Les acteurs du marché évoquent les incertitudes régulières sur la pérennité des aides publiques à l'achat d'un logement, comme le prêt à taux zéro (PTZ), ou le fait que leurs opérations deviennent de plus en plus coûteuses, au point parfois d'y renoncer tout simplement.
Mais une explication domine les discours, en particulier dans le monde de la promotion immobilière, le secteur qui fait émerger les immeubles dans les villes: les maires arrêtent d'octroyer des permis quand viennent les municipales, soucieux de ne pas mettre en danger leur réélection.
"Ca a commencé il y a un an, ça s'est amplifié au dernier trimestre 2019 et là, c'est le blocage total, sauf là où les maires ne se représentent pas", rapporte à l'AFP un promoteur, demandant à garder l'anonymat pour ne pas nuire à ses relations avec les élus.
"La veille des municipales, ils prennent peur, ils sont accusés d'être des maires bétonneurs", souligne-t-il. "Quand on fait 800 ou 1.000 logements par an dans une ville de 15.000 habitants, on change en profondeur l'urbanisme."
La situation ne concerne pas que les villes moyennes: ce promoteur dit être aussi confronté à des difficultés dans de grandes villes comme Nantes et son agglomération de près d'un million d'habitants. "Autant la maire", la socialiste Johanna Rolland, "est a priori sûre de gagner la ville, autant sur toute la métropole, c'est plus compliqué", avance-t-il. Résultat, en matière de permis, "c'est tout bloqué depuis décembre".
"Analyse un peu facile"
Au-delà des témoignages des professionnels, y a-t-il vraiment un recul généralisé des permis de construire avant chaque scrutin municipal?
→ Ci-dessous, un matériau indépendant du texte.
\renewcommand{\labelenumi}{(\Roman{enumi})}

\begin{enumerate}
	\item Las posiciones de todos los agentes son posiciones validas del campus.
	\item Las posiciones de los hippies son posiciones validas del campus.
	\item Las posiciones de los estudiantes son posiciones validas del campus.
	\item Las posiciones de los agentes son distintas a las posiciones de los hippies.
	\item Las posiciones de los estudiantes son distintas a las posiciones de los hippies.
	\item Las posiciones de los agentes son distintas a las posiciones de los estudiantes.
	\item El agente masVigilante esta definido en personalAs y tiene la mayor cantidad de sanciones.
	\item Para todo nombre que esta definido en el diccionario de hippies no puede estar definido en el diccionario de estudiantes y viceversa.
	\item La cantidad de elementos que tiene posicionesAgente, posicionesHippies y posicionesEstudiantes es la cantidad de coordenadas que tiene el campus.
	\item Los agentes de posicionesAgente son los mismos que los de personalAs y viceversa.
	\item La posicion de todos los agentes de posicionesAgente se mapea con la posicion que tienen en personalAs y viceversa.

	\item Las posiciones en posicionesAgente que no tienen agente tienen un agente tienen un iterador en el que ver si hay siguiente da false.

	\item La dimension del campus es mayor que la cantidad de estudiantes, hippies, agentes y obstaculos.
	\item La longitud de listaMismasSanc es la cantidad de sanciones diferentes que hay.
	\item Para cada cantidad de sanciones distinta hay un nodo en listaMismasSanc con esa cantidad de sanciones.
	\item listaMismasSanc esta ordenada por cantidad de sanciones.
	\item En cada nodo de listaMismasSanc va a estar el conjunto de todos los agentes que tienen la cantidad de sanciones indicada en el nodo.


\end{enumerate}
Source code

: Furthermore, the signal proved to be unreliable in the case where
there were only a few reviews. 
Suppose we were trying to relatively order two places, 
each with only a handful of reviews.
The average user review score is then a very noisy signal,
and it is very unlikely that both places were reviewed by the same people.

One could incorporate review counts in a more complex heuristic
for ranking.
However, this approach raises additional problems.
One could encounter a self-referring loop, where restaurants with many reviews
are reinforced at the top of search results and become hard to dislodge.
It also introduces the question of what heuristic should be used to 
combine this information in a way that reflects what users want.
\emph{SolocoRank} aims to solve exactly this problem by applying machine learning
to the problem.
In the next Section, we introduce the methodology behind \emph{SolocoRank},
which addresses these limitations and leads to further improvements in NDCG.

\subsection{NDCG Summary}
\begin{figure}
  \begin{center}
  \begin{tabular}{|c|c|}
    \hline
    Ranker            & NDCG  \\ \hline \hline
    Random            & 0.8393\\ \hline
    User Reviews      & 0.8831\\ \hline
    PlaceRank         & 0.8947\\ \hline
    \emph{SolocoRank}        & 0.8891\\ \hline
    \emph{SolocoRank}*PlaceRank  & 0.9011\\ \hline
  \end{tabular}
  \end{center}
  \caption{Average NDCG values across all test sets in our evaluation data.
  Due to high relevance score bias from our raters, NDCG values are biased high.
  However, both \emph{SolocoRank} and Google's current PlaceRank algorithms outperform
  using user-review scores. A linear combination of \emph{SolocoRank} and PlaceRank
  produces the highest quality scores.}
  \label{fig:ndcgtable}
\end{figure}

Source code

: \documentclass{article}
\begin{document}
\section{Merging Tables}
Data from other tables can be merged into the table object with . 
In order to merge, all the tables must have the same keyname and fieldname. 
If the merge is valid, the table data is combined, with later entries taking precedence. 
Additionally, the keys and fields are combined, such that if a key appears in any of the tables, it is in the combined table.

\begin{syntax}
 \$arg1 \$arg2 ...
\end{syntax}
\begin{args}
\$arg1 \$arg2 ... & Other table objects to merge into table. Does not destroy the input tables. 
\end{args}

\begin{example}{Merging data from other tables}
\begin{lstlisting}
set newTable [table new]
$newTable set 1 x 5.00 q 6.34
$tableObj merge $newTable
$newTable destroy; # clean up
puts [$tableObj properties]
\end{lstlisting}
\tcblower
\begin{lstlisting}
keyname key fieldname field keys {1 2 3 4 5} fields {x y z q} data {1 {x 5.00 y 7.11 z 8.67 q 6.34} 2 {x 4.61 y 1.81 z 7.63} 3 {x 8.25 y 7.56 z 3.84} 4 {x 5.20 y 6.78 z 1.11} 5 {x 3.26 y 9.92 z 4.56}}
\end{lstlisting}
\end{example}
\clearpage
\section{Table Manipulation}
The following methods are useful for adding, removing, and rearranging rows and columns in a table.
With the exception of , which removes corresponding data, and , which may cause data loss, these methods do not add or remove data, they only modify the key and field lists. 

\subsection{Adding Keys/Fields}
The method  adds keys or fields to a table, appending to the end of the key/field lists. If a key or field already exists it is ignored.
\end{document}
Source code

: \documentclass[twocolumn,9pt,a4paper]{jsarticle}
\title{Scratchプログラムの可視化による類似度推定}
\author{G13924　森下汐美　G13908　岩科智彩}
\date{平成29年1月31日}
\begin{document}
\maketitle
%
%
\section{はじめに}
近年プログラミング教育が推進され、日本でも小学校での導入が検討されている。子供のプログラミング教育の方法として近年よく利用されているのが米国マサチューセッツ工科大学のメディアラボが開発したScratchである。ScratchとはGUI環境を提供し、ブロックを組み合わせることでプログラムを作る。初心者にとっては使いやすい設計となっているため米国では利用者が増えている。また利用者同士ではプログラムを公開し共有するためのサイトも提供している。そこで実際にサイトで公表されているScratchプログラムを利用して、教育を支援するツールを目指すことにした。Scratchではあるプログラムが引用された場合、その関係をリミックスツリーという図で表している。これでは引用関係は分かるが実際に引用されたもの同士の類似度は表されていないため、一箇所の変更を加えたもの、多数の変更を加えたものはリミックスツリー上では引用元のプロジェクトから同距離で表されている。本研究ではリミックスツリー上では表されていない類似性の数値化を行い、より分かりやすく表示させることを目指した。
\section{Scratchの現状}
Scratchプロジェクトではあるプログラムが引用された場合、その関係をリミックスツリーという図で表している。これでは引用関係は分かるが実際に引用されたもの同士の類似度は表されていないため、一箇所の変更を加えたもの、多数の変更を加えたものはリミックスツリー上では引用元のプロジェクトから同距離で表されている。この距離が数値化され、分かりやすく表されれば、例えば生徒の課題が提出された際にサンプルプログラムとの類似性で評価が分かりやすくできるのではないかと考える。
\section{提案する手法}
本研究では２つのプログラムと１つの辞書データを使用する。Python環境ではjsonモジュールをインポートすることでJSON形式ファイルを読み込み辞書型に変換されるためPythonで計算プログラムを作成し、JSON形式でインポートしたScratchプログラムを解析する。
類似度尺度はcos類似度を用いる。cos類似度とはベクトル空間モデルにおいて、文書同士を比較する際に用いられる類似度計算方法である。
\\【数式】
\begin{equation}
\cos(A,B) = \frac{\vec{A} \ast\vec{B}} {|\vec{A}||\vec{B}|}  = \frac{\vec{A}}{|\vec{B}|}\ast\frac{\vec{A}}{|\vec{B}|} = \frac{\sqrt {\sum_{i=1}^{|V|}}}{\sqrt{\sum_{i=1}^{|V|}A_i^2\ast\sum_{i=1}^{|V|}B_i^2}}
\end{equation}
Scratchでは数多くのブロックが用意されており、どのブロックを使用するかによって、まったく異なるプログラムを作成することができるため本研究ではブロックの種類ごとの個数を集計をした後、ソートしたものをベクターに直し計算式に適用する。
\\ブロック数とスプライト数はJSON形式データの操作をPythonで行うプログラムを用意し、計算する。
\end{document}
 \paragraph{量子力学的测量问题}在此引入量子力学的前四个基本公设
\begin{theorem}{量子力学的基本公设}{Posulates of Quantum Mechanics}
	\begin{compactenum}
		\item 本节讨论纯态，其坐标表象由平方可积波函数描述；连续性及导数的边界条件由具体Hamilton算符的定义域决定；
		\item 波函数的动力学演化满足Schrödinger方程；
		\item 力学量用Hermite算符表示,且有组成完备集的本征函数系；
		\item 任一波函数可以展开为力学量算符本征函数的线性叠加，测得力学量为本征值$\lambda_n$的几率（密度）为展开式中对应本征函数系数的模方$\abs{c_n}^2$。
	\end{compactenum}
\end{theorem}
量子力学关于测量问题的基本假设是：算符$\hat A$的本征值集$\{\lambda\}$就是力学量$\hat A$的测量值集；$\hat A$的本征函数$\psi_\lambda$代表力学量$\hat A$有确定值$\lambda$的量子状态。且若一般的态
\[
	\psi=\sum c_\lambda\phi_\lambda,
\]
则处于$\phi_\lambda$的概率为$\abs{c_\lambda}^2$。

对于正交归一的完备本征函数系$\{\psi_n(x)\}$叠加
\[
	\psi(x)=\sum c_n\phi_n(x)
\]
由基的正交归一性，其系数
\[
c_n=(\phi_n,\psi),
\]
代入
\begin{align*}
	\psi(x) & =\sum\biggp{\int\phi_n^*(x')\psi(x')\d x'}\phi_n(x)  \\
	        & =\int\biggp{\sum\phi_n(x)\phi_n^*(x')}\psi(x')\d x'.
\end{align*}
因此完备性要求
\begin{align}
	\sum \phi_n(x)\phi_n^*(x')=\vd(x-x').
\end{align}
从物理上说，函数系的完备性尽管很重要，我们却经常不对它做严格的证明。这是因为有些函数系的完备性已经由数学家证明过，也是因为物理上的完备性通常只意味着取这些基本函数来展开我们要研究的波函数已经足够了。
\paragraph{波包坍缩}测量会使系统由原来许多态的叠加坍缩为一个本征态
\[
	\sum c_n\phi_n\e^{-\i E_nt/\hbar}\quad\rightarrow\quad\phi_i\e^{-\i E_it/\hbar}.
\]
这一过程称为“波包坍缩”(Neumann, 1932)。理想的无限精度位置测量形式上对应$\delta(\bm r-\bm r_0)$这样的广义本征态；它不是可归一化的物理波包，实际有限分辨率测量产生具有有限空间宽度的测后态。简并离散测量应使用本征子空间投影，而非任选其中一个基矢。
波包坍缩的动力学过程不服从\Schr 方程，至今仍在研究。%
Selon les chiffres du gouvernement qui remontent jusqu'à 1980, les baisses ont effectivement été particulièrement marquées en 1983, 1995, 2008 et 2014, toutes des années d'élections municipales.
A y regarder de plus près, la plupart du temps, le nombre de permis n'est reparti à la hausse ni l'année suivante ni celle d'après, démentant l'hypothèse d'un simple blocage électoraliste qui se dénouerait une fois entamé le nouveau mandat.
Dans d'autres cas, comme les années électorales de 1989 et 2001, la baisse des permis n'était pas très marquée, relativisant le rôle crucial joué par les municipales.
Ces évolutions en demi-teinte vont dans le sens de certains observateurs qui relativisent la dépendance de la construction de logements aux enjeux électoraux.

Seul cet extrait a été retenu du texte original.